December 21, 2015 / 5:28 AM / in 2 years

Eleven activists summoned amid deepening Thai park scandal

BANGKOK (Reuters) - Thai police on Monday said they will charge 11 activists who tried to stage a protest over suspected corruption in an army-built park with illegal assembly as allegations of irregularities in the park’s funding persist.

Thai people pay their respect to giant bronze statues of former King Ram Khamhaeng after a religious ceremony at Ratchapakdi Park in Hua Hin, Prachuap Khiri Khan province, Thailand, July 27, 2015. REUTERS/Athit Perawongmetha

Dozens of students activists were arrested on Dec. 7 while trying to protest against alleged army corruption after a train they were traveling on was intercepted.

Police and soldiers held the students before they could rally outside the multi-million-dollar Rajabhakti Park, built in the seaside resort town of Hua Hin south of Bangkok and dedicated to the monarchy.
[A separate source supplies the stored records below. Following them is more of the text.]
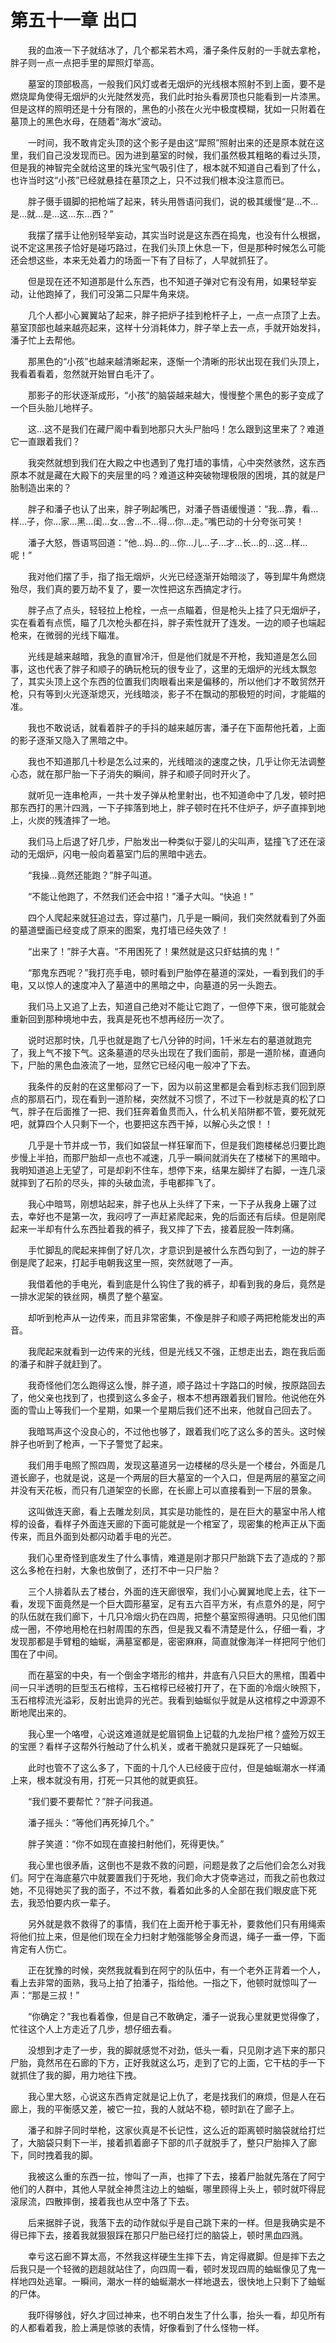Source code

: # 第五十一章 出口


　　我的血液一下子就结冰了，几个都呆若木鸡，潘子条件反射的一手就去拿枪，胖子则一点一点把手里的犀照灯举高。 

　　墓室的顶部极高，一般我们风灯或者无烟炉的光线根本照射不到上面，要不是燃烧犀角使得无烟炉的火光陡然发亮，我们此时抬头看房顶也只能看到一片漆黑。但是这样的照明还是十分有限的，黑色的小孩在火光中极度模糊，犹如一只附着在墓顶上的黑色水母，在随着“海水”波动。 

　　一时间，我不敢肯定头顶的这个影子是由这“犀照”照射出来的还是原本就在这里，我们自己没发现而已。因为进到墓室的时候，我们虽然极其粗略的看过头顶，但是我的神智完全就给这里的珠光宝气吸引住了，根本就不知道自己看到了什么，也许当时这“小孩”已经就悬挂在墓顶之上，只不过我们根本没注意而已。 

　　胖子慑手镊脚的把枪端了起来，转头用唇语问我们，说的极其缓慢“是…不…是…就…是…这…东…西？” 

　　我摆了摆手让他别轻举妄动，其实当时说是这东西在捣鬼，也没有什么根据，说不定这黑孩子恰好是碰巧路过，在我们头顶上休息一下，但是那种时候怎么可能还会想这些，本来无处着力的场面一下有了目标了，人早就抓狂了。 

　　但是现在还不知道那是什么东西，也不知道子弹对它有没有用，如果轻举妄动，让他跑掉了，我们可没第二只犀牛角来烧。 

　　几个人都小心翼翼站了起来，胖子把炉子挂到枪杆子上，一点一点顶了上去。墓室顶部也越来越亮起来，这样十分消耗体力，胖子举上去一点，手就开始发抖，潘子忙上去帮他。 

　　那黑色的“小孩”也越来越清晰起来，逐惭一个清晰的形状出现在我们头顶上，我看着看着，忽然就开始冒白毛汗了。 

　　那影子的形状逐渐成形，“小孩”的脑袋越来越大，慢慢整个黑色的影子变成了一个巨头胎儿地样子。 

　　这…这不是我们在藏尸阁中看到地那只大头尸胎吗！怎么跟到这里来了？难道它一直跟着我们？ 

　　我突然就想到我们在大殿之中也遇到了鬼打墙的事情，心中突然骇然，这东西原本不就是藏在大殿下的夹层里的吗？难道这种突破物理极限的困境，其的就是尸胎制造出来的？ 

　　胖子和潘子也认了出来，胖子咧起嘴巴，对潘子唇语缓慢道：“我…靠，看…样…子，你…家…黑…闺…女…舍…不…得…你…走。”嘴巴动的十分夸张可笑！ 

　　潘子大怒，唇语骂回道：“他…妈…的…你…儿…子…才…长…的…这…样…呢！” 

　　我对他们摆了手，指了指无烟炉，火光已经逐渐开始暗淡了，等到犀牛角燃烧殆尽，我们真的要万劫不复了，要一次性把这东西搞定才行。 

　　胖子点了点头，轻轻拉上枪栓，一点一点瞄着，但是枪头上挂了只无烟炉子，实在看着有点慌，瞄了几次枪头都在抖，胖子索性就开了连发。一边的顺子也端起枪来，在微弱的光线下瞄准。 

　　光线是越来越暗，我急的直冒冷汗，但是他们就是不开枪，我知道是怎么回事，这也代表了胖子和顺子的确玩枪玩的很专业了，这里的无烟炉的光线太飘忽了，其实头顶上这个东西的位置我们肉眼看出来是偏移的，所以他们才不敢贸然开枪，只有等到火光逐渐熄灭，光线暗淡，影子不在飘动的那极短的时间，才能瞄的准。 

　　我也不敢说话，就看着胖子的手抖的越来越厉害，潘子在下面帮他托着，上面的影子逐渐又隐入了黑暗之中。 

　　我也不知道那几十秒是怎么过来的，光线暗淡的速度之快，几乎让你无法调整心态，就在那尸胎一下子消失的瞬间，胖子和顺子同时开火了。 

　　就听见一连串枪声，一共十发子弹从枪里射出，也不知道命中了几发，顿时把那东西打的黑汁四溅，一下子摔落到地上，胖子顿时在托不住炉子，炉子直摔到地上，火炭的残渣摔了一地。 

　　我们马上后退了好几步，尸胎发出一种类似于婴儿的尖叫声，猛撞飞了还在滚动的无烟炉，闪电一般向着墓室门后的黑暗中逃去。 

　　“我操…竟然还能跑？”胖子叫道。 

　　“不能让他跑了，不然我们还会中招！”潘子大叫。“快追！” 

　　四个人爬起来就狂追过去，穿过墓门，几乎是一瞬间，我们突然就看到了外面的墓道壁画已经变成了原来的图案，鬼打墙已经失效了！ 

　　“出来了！”胖子大喜。“不用困死了！果然就是这只虾蛄搞的鬼！” 

　　“那鬼东西呢？”我打亮手电，顿时看到尸胎停在墓道的深处，一看到我们的手电，又以惊人的速度冲入了墓道中的黑暗之中，向墓道的另一头跑去。 

　　我们马上又追了上去，知道自己绝对不能让它跑了，一但停下来，很可能就会重新回到那种境地中去，我真是死也不想再经历一次了。 

　　说时迟那时快，几乎也就是跑了七八分钟的时间，1千米左右的墓道就跑完了，我上气不接下气。这条墓道的尽头出现在了我们面前，那是一道阶梯，直通向下，尸胎的黑色血液流了一地，显然它已经闪电一般冲了下去。 

　　我条件的反射的在这里郁闷了一下，因为以前这里都是会看到标志我们回到原点的那扇石门，现在看到一道阶梯，突然就不习惯了，不过下一秒就是真的松了口气，胖子在后面推了一把、我们狂奔着鱼贯而入，什么机关陷阱都不管，要死就死吧，就算四个人只剩下一个，也要把这东西干掉，以解心头之恨！！ 

　　几乎是十节并成一节，我们如袋鼠一样狂窜而下，但是我们跑楼梯总归要比跑步慢上半拍，而那尸胎却一点也不减速，几乎一瞬间就消失在了楼梯下的黑暗中。我明知道追上无望了，可是却刹不住车，想停下来，结果左脚绊了右脚，一连几滚就摔到了石阶的尽头，摔的头破血流，手电都摔飞了。 

　　我心中暗骂，刚想站起来，胖子也从上头绊了下来，一下子从我身上碾了过去，幸好也不是第一次，我闷哼了一声赶紧爬起来，免的后面还有后续。但是刚爬起来一半却有什么东西扯着我的裤子，我又摔了下去，接着屁股一阵刺痛。 

　　手忙脚乱的爬起来摔倒了好几次，才意识到是被什么东西勾到了，一边的胖子倒是爬了起来，打起手电朝我这里一照，突然就嗯了一声。 

　　我借着他的手电光，看到底是什么钩住了我的裤子，却看到我的身后，竟然是一排水泥架的铁丝网，横贯了整个墓室。

　　却听到枪声从一边传来，而且非常密集，不像是胖子和顺子两把枪能发出的声音。 

　　我爬起来就看到一边传来的光线，但是光线又不强，正想走出去，跑在我后面的潘子和胖子就赶到了。 

　　我奇怪他们怎么跑得这么慢，胖子道，顺子路过十字路口的时候，按原路回去了，他父亲也找到了，也摸到这么多金子，根本不想再跟着我们冒险。他说他在外面的雪山上等我们一个星期，如果一个星期后我们还不出来，他就自己回去了。 

　　我暗骂声这个没良心的，不过他也够了，跟着我们吃了这么多的苦头。这时候胖子也听到了枪声，一下子警觉了起来。 

　　我们用手电照了照四周，发现这墓道另一边楼梯的尽头是一个楼台，外面是几道长廊子，也就是说，这是一个两层的巨大墓室的一个入口，但是两层的墓室之间并没有天花板，而只有几道架空的长廊，在长廊上可以直接看到一下层的景象。 

　　这叫做连天廊，看上去雕龙刻凤，其实是功能性的，是在巨大的墓室中吊人棺椁的设备，看样子外面连天廊的下面可能就是一个棺室了，现密集的枪声正从下面传来，而且外面到处都闪动着手电的光芒。 

　　我们心里奇怪到底发生了什么事情，难道是刚才那只尸胎跳下去了造成的？那这么多枪在扫射，大象也放倒了，还打不中一只尸胎？ 

　　三个人排着队去了楼台，外面的连天廊很窄，我们小心翼翼地爬上去，往下一看，发现下面竟然是一个巨大圆形墓室，足有五六百平方米，有点意外的是，阿宁的队伍就在我们廊下，十几只冷烟火扔在四周，把整个墓室照得通明。只见他们围成一圈，不停地用枪在扫射周围的东西，但是我又看不清楚是什么，仔细一看，才发现那都是手臂粗的蚰蜒，满墓室都是，密密麻麻，简直就像海洋一样把阿宁他们围在了中间。 

　　而在墓室的中央，有一个倒金字塔形的棺井，井底有八只巨大的黑棺，围着中间一只半透明的巨型玉石棺椁，玉石棺椁已经被打开了，在下面的冷烟火映照下，玉石棺椁流光溢彩，反射出诡异的光芒。我看到蚰蜒似乎就是从这棺椁之中源源不断地爬出来的。 

　　我心里一个咯噔，心说这难道就是蛇眉铜鱼上记载的九龙抬尸棺？盛殓万奴王的宝匣？看样子这帮外行触动了什么机关，或者干脆就只是踩死了一只蚰蜒。 

　　此时也管不了这么多了，下面的十几个人已经疲于应付，但是蚰蜒潮水一样涌上来，根本就没有用，打死一只其他的就更疯狂。 

　　“我们要不要帮忙？”胖子问我道。 

　　潘子摇头：“等他们再死掉几个。” 

　　胖子笑道：“你不如现在直接扫射他们，死得更快。” 

　　我心里也很矛盾，这倒也不是救不救的问题，问题是救了之后他们会怎么对我们。阿宁在海底墓穴中就要置我们于死地，我们命大才侥幸逃过，而我之前也救过她，不见得她买了我的面子，不过不救，看着如此多的人全部在我们眼皮底下死去，我恐怕要内疚一辈子。 

　　另外就是救不救得了的事情，我们在上面开枪于事无补，要救他们只有用绳索将他们拉上来，但是他们现在全力扫射才勉强能够全身而退，绳子一垂一停，下面肯定有人伤亡。 

　　正在犹豫的时候，突然我就看到在阿宁的队伍中，有一个老外正背着一个人，看上去非常的面熟，我马上拍了拍潘子，指给他。一指之下，他顿时就惊叫了一声：“那是三叔！” 

　　“你确定？”我也看着像，但是自己不敢确定，潘子一说我心里就更觉得像了，忙往这个人上方走近了几步，想仔细去看。 

　　没想到才走了一步，我的脚就感觉不对劲，低头一看，只见刚才逃下来的那只尸胎，竟然吊在石廊的下方，正好我就这么巧，走到了它的上面，它干枯的手一下就抓住了我的脚，用力地往下拽。 

　　我心里大怒，心说这东西肯定就是记上仇了，老是找我们的麻烦，但是人在石廊上，我的平衡感又差，被它一拉，我的人就站不稳，顿时趴在了廊子上。 

　　潘子和胖子同时举枪，这家伙真是不长记性，这么近的距离顿时脑袋就给打烂了，大脑袋只剩下一半，接着抓着廊子下部的爪子就脱手了，整只尸胎摔入了廊下，同时拽着我的脚。 

　　我被这么重的东西一拉，惨叫了一声，也摔了下去，接着尸胎就先落在了阿宁他们的人群中，其他人早就全神贯注边上的蚰蜒，哪里顾得上头上，顿时就吓得屁滚尿流，四散摔倒，接着我也从空中落了下去。 

　　后来据胖子说，我落下去的动作就似乎是自己跳下来的一样。但是我确实是不得已摔下去，接着我就狠狠踩在那只尸胎已经打烂的脑袋上，顿时黑血四溅。 

　　幸亏这石廊不算太高，不然我这样硬生生摔下去，肯定得崴脚。但是摔下去之后我只是一个轻微的趔趄就站住了，向四周一看，顿时发现四周的蚰蜒像见了鬼一样地四处逃窜。一瞬间，潮水一样的蚰蜒潮水一样地退去，很快地上只剩下了蚰蜒的尸体。 

　　我吓得够戗，好久才回过神来，也不明白发生了什么事，抬头一看，却见所有的人都看着我，脸上满是惊骇的表情，好像看到了什么怪物一样。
They were later released.

The park has been at the center of allegations of corruption and misspent funds that threaten to embroil the junta.

A military probe into its finances found no corruption, but graft accusations persist among opposition groups and the media and the scandal has been a thorn in the ruling junta’s side for weeks, threatening a veneer of stability in the country.

Police spokesman Police Major General Piyaphand Pingmuang said police summoned the group after the junta, or National Council for Peace and Order, filed a complaint.

“They will be charged and we will investigate them,” Piyaphand told reporters. “They will be able to request bail but if they are not bailed they will be detained.”

Since taking power last year, the junta has placed restrictions on freedom of speech and assembly and has gone hard after perceived critics.

The park issue and a major probe into a group of people who allegedly insulted the monarchy come at a time when the junta is cracking down on perceived royal defamation, with prosecutions sky-rocketing since the 2014 coup.

It also comes as the military struggles to revive Southeast Asia’s second-biggest economy.

“The junta is using the law as a tool for political purposes,” said Anon Nampha, a rights lawyer and one of the 11 people summoned.

“What we did was to highlight graft and we will continue to do this as is our right - our purpose was not political,” he said.

Police said the activists had the right to ignore the summons twice but that arrest warrants would be issued for them if they fail to show up a third time.